_MATERIAL FOR THIS EXERCISE:_

^^^^

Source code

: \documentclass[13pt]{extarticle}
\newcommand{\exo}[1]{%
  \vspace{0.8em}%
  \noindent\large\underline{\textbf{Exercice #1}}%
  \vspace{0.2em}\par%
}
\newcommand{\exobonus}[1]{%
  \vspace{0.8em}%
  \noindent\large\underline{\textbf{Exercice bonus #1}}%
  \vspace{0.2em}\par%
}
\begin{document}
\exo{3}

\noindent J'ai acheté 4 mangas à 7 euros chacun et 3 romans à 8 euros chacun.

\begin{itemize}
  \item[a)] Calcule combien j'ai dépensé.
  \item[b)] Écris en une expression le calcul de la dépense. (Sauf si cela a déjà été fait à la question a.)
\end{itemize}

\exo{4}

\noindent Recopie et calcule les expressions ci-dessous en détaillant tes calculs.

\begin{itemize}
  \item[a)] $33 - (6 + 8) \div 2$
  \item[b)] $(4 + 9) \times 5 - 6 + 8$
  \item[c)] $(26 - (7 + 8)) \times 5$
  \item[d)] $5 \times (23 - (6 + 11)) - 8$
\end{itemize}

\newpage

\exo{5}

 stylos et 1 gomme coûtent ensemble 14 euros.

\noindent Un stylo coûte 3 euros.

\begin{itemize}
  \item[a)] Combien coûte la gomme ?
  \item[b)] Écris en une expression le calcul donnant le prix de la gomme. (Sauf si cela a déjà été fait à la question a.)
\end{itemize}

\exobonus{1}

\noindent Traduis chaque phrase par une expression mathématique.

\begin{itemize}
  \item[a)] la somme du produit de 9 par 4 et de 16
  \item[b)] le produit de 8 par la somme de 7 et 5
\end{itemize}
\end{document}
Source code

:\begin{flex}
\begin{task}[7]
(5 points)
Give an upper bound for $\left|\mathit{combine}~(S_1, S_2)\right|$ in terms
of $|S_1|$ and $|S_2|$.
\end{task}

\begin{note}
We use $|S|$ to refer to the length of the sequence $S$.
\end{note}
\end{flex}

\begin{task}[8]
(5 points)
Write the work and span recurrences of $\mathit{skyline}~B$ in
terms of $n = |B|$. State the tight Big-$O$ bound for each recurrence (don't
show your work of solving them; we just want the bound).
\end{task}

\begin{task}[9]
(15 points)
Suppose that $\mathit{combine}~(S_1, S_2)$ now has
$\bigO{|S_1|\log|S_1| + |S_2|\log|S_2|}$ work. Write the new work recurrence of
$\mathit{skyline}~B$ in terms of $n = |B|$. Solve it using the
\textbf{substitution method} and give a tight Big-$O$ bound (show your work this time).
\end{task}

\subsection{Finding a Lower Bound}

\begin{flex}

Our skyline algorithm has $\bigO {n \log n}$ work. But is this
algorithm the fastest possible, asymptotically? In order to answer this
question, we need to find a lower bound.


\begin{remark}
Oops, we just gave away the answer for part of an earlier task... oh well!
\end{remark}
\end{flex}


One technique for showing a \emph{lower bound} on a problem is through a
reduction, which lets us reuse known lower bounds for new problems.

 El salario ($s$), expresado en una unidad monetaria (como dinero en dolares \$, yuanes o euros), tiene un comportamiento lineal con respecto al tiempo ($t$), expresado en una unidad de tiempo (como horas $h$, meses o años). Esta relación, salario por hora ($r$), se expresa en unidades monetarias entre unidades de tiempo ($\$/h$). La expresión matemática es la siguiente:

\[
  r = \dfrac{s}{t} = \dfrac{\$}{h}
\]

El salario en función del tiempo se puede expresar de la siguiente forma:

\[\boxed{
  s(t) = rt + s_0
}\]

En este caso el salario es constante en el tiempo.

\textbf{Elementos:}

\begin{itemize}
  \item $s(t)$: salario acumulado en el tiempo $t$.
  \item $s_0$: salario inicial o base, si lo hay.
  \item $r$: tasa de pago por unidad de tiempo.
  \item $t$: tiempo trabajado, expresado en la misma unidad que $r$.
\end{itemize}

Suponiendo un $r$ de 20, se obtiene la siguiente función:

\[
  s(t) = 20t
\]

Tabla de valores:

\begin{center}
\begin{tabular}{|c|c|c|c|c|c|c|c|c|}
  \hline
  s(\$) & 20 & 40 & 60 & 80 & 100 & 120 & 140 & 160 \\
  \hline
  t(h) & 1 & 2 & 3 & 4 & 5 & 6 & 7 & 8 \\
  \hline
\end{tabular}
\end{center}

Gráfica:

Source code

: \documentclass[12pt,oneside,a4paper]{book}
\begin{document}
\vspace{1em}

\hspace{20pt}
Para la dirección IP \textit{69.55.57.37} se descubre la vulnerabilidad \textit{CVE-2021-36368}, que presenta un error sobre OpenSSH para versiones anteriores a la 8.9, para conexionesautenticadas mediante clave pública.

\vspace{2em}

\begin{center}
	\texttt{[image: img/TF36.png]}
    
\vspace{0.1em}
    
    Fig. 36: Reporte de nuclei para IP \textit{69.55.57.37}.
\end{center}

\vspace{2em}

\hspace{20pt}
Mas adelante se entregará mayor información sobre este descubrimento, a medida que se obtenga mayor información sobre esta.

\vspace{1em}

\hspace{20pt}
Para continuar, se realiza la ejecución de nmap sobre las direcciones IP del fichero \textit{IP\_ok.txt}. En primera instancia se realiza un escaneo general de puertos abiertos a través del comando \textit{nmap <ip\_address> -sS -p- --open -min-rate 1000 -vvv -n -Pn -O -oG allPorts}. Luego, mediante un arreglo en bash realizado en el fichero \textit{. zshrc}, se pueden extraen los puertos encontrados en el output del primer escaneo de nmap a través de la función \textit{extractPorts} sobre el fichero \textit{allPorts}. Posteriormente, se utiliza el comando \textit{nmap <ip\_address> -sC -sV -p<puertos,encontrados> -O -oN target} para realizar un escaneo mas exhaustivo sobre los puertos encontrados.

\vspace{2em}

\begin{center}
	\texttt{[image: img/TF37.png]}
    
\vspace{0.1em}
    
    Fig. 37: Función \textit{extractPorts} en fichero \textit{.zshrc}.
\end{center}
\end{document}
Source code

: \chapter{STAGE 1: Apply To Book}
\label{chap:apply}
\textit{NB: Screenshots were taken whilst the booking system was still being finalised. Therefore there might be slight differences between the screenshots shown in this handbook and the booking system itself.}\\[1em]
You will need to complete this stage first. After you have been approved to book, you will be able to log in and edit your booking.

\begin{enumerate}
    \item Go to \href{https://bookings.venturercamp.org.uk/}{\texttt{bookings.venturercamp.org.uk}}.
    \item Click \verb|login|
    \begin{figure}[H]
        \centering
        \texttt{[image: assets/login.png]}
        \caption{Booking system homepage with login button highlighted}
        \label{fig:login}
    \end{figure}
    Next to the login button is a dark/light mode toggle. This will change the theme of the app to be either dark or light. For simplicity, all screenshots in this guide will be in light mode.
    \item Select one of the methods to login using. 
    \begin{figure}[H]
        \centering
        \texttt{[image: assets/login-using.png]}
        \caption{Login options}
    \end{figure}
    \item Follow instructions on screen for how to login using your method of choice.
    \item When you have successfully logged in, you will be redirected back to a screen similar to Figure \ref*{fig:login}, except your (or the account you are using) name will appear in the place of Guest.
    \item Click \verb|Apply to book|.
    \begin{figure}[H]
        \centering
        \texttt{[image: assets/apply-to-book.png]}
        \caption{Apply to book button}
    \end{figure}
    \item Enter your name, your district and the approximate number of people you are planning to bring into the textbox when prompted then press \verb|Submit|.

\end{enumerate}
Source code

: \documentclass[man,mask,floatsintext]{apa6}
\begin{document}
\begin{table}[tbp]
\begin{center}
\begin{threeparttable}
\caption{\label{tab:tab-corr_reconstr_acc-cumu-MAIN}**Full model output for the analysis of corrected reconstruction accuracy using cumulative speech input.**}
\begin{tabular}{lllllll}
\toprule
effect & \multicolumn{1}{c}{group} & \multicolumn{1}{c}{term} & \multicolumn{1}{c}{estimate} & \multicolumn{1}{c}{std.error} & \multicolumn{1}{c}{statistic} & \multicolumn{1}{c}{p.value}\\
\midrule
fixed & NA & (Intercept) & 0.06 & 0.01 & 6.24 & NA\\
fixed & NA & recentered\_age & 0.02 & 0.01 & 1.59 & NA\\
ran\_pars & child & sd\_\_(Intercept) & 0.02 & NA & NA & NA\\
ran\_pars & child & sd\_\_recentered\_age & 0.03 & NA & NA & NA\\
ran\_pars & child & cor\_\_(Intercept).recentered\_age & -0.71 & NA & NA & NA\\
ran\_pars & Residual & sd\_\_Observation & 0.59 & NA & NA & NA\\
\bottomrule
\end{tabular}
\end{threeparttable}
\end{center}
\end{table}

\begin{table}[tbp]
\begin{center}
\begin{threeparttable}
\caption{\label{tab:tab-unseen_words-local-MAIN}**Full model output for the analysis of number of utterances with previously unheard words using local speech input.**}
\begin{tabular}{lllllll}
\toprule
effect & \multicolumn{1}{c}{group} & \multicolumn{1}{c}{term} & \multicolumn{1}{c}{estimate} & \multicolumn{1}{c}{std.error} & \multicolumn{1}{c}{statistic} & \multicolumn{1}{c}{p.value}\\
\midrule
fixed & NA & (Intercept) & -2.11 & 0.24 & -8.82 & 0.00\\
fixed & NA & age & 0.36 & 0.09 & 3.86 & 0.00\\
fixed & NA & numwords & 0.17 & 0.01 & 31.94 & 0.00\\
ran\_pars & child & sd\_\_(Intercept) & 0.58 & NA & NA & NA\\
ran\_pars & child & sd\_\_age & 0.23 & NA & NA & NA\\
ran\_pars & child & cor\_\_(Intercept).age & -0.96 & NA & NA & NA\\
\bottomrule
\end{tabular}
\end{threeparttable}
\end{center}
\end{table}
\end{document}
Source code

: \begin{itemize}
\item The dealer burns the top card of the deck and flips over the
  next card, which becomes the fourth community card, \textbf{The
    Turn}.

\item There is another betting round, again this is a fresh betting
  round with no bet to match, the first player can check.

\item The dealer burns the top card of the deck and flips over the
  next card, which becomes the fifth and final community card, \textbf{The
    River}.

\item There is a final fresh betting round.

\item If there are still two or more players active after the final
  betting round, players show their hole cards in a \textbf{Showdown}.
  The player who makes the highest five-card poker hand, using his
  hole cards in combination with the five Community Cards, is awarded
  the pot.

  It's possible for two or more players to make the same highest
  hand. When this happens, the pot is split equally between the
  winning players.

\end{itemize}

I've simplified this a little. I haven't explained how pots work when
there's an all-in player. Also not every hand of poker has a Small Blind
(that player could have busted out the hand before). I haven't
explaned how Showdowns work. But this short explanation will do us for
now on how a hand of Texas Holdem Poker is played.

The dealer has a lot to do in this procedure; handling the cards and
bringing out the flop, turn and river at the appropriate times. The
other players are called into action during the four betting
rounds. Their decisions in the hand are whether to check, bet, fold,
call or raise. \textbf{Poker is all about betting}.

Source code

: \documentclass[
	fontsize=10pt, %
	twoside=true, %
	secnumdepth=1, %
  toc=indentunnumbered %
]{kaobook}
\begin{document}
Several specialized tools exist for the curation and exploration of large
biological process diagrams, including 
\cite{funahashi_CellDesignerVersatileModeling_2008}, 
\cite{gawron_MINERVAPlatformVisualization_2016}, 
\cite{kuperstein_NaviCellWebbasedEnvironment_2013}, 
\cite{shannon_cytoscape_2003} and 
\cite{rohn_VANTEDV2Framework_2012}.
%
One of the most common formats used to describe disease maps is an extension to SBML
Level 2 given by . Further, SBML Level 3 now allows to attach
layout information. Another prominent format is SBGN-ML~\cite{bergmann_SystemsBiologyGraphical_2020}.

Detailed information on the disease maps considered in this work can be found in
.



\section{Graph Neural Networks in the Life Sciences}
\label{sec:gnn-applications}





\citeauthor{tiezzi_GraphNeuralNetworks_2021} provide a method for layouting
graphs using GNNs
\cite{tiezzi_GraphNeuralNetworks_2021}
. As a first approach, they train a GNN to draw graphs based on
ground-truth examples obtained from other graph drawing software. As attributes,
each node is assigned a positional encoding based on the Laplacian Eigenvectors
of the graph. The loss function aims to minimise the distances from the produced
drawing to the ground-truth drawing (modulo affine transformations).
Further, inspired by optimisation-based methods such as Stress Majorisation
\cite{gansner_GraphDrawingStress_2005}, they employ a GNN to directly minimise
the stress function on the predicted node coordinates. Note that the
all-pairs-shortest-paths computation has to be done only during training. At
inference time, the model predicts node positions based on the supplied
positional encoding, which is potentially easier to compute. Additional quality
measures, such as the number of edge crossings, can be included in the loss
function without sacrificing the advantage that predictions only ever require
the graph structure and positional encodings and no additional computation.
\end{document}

^^^^

_TO DO:_ Among the entries above, locate the lines containing "terms of $n = |B|$. State" and "reduction, which lets", and transcribe exactly those two lines and all lines between.

_OUTPUT FOR THIS TASK:_
terms of $n = |B|$. State the tight Big-$O$ bound for each recurrence (don't
show your work of solving them; we just want the bound).
\end{task}

\begin{task}[9]
(15 points)
Suppose that $\mathit{combine}~(S_1, S_2)$ now has
$\bigO{|S_1|\log|S_1| + |S_2|\log|S_2|}$ work. Write the new work recurrence of
$\mathit{skyline}~B$ in terms of $n = |B|$. Solve it using the
\textbf{substitution method} and give a tight Big-$O$ bound (show your work this time).
\end{task}

\subsection{Finding a Lower Bound}

\begin{flex}

Our skyline algorithm has $\bigO {n \log n}$ work. But is this
algorithm the fastest possible, asymptotically? In order to answer this
question, we need to find a lower bound.


\begin{remark}
Oops, we just gave away the answer for part of an earlier task... oh well!
\end{remark}
\end{flex}


One technique for showing a \emph{lower bound} on a problem is through a
reduction, which lets us reuse known lower bounds for new problems.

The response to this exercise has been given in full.